25 June, 2011


Come in number 25, your time's up

According to the Diamond Geezer, who knows about this sort of thing, yesterday was the last day on which bendy buses ran on London bus route 25.

I'd say DG's assessment at least acknowledges and those of his commenters broadly reflect my own response, namely that the bendy bus is not the unmitigated evil which was portrayed by the Evening Standard's pre-election campaign and latched onto by El Boris. Real life is rather more curate's eggish. What the bendy loses with its large road footprint, relative paucity of seats and somewhat bouncy ride (counterindicated for those who suffer from seasickness), it makes up for with its massive standee capacity and short dwell times. Do you need a suburban commuter bus, like the old Routemaster, or an urban rapid transit system — a tram without rails — like the Bendy? Or a mixture of both? Tricky, innit.

Wait just one cotton pickin' minute here. Is Dogwash turning into a transport blog? Is Edwin accepting a retainer from Ian Allan to promote subscriptions to Buses magazine? Where's the racism, bigotry, xenophobia and general reactionary nastiness we come here for?

Well, I've ridden the bendy 25* on numerous occasions during its seven-year existence. On one occasion, following an early-finishing business meeting in Ilford, I rode the whole line of route back to Oxford Circus. (Yes, there is legitimate economic activity in Ilford.) But mostly it's been short city-centre hops on the inner-city Aldgate - Oxford Circus section.

Even on this inner section the poor Third World nature of its ridership is startling. More so at the weekends when the more, shall we say, traditional population is absent, tending their suburban gardens. But even during the week the proportion of poverty-stricken looking people of mostly but by no means exclusively South Asian heritage is striking. I find myself looking at this teeming mob and wondering about their immigration status. Much as I stand at the end of Powis Street in beautiful downtown Woolwich, watching most of sub-Saharan Africa milling about in front of me, and reflecting that they can't all be bleedin' brain surgeons on Tier 1 visas.

Indeed the bendy 25 is the only London bus journey on which, on more than one occasion, I have become so depressed by the sheer overwhelming Third World hyperdiversity of my fellow passengers that I have actually got off ahead of my intended stop and walked.

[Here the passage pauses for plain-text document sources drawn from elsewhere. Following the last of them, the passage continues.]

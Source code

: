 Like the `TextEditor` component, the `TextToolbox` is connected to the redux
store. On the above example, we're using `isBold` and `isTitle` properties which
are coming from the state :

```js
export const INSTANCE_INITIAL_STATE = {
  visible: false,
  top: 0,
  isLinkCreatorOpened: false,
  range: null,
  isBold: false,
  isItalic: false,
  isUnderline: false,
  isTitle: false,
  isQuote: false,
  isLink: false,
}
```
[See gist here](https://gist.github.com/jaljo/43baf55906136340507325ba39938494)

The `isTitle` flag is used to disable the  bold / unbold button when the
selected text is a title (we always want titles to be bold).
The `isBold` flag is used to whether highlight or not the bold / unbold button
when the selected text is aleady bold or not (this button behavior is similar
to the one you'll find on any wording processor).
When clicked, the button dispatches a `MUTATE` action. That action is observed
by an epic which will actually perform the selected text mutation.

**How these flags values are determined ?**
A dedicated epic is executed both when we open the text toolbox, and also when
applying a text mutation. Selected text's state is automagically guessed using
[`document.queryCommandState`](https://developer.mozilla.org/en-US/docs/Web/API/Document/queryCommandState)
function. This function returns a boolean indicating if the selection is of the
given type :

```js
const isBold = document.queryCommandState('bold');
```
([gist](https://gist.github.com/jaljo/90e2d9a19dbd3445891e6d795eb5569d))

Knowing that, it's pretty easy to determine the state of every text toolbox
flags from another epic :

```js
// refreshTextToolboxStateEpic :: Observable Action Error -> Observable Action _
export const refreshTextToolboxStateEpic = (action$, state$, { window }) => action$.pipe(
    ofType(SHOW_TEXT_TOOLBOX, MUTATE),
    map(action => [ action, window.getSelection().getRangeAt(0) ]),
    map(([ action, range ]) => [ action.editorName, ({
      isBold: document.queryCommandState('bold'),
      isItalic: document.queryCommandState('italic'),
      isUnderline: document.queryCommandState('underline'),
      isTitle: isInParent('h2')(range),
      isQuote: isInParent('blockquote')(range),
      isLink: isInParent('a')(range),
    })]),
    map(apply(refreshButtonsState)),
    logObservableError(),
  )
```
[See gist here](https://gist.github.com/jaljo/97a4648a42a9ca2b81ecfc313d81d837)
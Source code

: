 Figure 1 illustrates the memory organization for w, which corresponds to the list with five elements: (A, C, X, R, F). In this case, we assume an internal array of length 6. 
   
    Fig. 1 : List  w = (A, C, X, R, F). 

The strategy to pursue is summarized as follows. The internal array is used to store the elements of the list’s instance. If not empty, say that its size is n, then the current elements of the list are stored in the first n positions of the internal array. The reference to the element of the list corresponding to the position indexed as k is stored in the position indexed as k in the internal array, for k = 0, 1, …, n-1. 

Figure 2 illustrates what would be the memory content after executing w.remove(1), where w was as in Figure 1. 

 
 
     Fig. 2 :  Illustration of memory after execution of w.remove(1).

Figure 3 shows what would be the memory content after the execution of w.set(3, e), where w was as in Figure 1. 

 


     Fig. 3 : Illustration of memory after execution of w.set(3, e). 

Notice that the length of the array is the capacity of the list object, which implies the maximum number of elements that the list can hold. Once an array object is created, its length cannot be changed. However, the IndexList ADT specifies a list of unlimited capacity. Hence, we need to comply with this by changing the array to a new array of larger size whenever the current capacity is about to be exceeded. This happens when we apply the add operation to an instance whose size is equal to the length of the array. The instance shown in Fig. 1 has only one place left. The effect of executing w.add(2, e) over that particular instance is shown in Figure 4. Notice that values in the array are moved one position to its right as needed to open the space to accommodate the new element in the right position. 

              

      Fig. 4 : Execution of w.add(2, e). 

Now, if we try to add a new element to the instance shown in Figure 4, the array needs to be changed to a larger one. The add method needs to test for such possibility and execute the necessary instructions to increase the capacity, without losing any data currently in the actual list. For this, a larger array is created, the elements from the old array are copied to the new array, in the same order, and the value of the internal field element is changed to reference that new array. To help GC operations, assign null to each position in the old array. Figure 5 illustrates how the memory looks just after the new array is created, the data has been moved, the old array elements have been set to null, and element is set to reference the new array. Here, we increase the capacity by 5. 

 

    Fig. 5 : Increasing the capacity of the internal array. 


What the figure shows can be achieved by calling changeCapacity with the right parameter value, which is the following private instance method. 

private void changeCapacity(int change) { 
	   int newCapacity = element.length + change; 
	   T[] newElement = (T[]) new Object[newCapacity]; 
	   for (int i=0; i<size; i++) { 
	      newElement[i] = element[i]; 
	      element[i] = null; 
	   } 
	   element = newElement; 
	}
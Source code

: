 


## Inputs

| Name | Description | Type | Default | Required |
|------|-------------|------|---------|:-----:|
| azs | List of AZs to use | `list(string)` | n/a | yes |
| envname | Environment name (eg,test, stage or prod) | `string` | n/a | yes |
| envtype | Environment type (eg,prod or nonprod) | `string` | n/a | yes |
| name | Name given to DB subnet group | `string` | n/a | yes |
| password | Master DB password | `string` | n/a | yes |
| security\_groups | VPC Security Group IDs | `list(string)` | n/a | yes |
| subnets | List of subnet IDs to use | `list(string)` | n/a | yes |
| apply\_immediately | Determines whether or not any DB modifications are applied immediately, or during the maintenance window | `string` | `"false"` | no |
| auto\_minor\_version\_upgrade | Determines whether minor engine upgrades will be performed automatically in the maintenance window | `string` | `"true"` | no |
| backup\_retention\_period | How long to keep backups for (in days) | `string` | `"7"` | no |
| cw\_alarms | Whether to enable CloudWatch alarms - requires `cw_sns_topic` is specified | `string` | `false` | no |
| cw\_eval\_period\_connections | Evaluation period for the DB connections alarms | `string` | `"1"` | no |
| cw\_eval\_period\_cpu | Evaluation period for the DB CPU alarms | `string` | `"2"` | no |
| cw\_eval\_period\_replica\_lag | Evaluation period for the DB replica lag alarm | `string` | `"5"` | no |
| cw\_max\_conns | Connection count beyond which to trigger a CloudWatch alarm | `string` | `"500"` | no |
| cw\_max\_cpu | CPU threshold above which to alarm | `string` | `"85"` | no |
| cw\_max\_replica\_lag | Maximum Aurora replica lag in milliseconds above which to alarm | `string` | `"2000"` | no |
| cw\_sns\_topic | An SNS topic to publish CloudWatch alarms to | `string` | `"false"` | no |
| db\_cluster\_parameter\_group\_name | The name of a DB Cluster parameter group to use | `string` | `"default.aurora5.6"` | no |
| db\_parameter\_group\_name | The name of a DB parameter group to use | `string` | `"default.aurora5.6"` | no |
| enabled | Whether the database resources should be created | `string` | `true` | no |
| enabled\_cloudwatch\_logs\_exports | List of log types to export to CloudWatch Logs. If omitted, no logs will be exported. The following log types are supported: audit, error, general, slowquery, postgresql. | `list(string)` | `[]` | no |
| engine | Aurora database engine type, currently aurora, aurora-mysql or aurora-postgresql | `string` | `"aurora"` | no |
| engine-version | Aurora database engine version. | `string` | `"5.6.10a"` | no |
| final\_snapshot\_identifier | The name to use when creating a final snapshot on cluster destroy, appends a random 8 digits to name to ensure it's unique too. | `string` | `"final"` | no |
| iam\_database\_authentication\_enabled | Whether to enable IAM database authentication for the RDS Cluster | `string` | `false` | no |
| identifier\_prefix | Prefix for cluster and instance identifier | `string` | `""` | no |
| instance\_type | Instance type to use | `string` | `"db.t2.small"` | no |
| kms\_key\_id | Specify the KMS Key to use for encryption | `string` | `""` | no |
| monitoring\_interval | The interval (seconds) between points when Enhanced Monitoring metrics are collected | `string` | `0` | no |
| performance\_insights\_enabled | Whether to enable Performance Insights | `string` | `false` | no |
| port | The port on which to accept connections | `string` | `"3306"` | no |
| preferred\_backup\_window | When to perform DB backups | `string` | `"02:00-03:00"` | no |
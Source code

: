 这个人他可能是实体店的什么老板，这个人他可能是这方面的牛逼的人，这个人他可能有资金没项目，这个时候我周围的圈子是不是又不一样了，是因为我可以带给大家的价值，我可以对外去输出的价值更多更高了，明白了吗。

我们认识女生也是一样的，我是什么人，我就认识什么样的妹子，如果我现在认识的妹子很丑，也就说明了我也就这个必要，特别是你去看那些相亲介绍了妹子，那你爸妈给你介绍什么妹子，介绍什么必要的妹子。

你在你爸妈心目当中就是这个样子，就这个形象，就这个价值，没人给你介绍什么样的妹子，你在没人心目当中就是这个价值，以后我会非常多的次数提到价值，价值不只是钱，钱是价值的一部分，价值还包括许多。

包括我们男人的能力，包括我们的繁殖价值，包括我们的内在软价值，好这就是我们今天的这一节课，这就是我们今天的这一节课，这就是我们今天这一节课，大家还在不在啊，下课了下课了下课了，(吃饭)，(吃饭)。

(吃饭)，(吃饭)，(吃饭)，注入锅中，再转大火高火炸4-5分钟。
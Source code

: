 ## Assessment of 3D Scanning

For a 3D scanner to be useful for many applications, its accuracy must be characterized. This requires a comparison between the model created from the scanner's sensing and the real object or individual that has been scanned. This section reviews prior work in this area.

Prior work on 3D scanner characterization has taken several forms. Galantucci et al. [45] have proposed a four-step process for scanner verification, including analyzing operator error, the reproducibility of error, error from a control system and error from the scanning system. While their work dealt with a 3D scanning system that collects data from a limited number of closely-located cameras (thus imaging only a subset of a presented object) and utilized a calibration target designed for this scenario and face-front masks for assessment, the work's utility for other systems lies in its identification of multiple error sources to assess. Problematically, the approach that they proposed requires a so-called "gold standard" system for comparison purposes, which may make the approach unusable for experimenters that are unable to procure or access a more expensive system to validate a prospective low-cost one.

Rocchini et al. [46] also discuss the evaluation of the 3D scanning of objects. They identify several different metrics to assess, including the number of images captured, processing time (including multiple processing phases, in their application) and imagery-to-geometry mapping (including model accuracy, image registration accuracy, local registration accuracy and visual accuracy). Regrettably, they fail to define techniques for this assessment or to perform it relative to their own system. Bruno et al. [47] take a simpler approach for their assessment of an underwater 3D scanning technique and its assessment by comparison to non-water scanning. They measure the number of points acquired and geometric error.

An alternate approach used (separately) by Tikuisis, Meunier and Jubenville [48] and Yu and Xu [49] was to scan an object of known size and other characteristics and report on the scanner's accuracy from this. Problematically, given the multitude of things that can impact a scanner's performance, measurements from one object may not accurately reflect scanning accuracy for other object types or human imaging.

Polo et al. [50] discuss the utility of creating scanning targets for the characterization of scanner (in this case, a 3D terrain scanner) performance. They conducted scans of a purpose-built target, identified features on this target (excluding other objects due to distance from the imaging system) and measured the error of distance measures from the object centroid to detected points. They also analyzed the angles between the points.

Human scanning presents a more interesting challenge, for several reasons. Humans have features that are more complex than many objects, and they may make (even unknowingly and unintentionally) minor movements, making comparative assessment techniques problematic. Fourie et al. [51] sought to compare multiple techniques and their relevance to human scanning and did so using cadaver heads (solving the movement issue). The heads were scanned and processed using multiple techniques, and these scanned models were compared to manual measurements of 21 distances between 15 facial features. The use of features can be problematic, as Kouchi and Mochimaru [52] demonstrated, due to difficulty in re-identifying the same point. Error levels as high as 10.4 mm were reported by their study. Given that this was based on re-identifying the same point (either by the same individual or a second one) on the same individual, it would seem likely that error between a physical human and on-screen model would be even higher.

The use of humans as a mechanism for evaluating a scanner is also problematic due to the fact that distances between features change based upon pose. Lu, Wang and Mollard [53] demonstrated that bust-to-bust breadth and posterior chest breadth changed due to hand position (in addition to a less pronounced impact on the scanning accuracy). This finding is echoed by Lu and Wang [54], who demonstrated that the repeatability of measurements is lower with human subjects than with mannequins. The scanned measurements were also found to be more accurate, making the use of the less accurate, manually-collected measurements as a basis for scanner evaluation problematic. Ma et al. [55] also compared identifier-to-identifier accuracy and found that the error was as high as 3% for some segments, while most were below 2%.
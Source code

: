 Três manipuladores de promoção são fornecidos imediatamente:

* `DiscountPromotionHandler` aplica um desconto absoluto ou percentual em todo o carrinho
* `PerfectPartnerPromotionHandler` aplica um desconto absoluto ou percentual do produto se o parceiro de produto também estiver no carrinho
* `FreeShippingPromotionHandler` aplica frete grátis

It is perhaps the only London bus route I have experienced on which I would have been entirely unsurprised, at least in that initial moment before rational "integration" of the experience ran through to completion, to have seen passengers boarding not pushing a baby buggy, but lugging a crate of live chickens or dragging or an unwilling goat.

As a harbinger of the future of London, a trip on the bendy 25 was always worth recommending.

As to what travelling on the 25 will be like now it's reverted to standard "deckers", with the significantly reduced standing capacity I doubt I'll be able to get on board in central London, certainly not on westbound journeys, so I won't be able to say, will I?

* The Bendy Twenty-Five. Now there's a title waiting for an enterprising screenwriter to turn into a blockbuster. Perhaps a gay kitsch remake of the The Dirty Dozen? No need to worry about royalties; you can have that idea for free. As to Riding the Bendy Twenty-Five, well you might well be into a somewhat different market sector there.

Exactly; who needs to pay for an expensive holiday to the Third World when you only have to travel by London bus to find yourself literally surrounded by 'exotic' natives of those distant lands.

As an Old Manc you will surely be familiar with this old joke from less enlightened times.

"What's the longest bus route in the world?"

"The 53. It runs from Karachi (Longsight) to Jerusalem (Cheetham Hill)."

Useful route the 53. I caught it when I had a job at the ICL (a that time called ICT) factory in West Gorton for a few months in the late 1960s.

The Longsight = Karachi link didn't have quite the same force then as it does now, but the Cheetham Hill = Jerusalem link had full resonance.